Count the lines in the data below holding the string "canva" and write the total by itself.

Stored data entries
☆ ☆ ☆ ☆ ☆
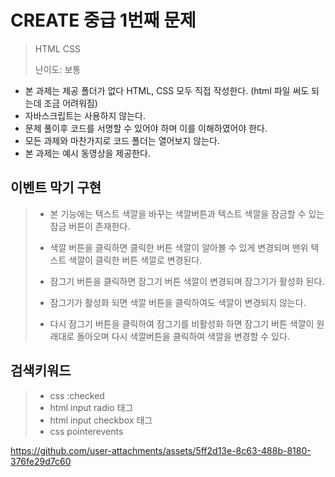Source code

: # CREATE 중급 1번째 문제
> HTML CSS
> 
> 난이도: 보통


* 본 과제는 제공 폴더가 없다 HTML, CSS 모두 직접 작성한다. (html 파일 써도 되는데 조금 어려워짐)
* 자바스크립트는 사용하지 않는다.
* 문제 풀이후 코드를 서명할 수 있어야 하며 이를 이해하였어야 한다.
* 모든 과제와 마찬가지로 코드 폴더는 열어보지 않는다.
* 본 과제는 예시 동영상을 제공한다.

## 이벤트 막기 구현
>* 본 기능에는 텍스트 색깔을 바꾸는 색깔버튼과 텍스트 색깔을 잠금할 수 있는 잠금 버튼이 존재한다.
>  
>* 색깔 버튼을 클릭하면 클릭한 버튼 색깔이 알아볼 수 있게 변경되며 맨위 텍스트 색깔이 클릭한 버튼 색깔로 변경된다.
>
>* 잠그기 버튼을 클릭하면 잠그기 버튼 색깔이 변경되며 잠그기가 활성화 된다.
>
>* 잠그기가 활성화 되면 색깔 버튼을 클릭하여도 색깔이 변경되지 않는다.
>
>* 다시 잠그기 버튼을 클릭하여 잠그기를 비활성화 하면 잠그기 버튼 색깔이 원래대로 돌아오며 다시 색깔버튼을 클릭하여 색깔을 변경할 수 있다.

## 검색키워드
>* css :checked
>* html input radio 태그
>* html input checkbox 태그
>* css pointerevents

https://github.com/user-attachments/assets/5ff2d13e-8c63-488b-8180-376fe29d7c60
☆ ☆ ☆ ☆ ☆
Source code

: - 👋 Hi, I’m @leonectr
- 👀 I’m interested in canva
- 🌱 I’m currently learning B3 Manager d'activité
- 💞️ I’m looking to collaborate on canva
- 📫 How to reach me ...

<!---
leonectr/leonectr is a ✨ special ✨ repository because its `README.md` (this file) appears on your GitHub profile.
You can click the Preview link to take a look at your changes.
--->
☆ ☆ ☆ ☆ ☆
RESULT BELOW: 2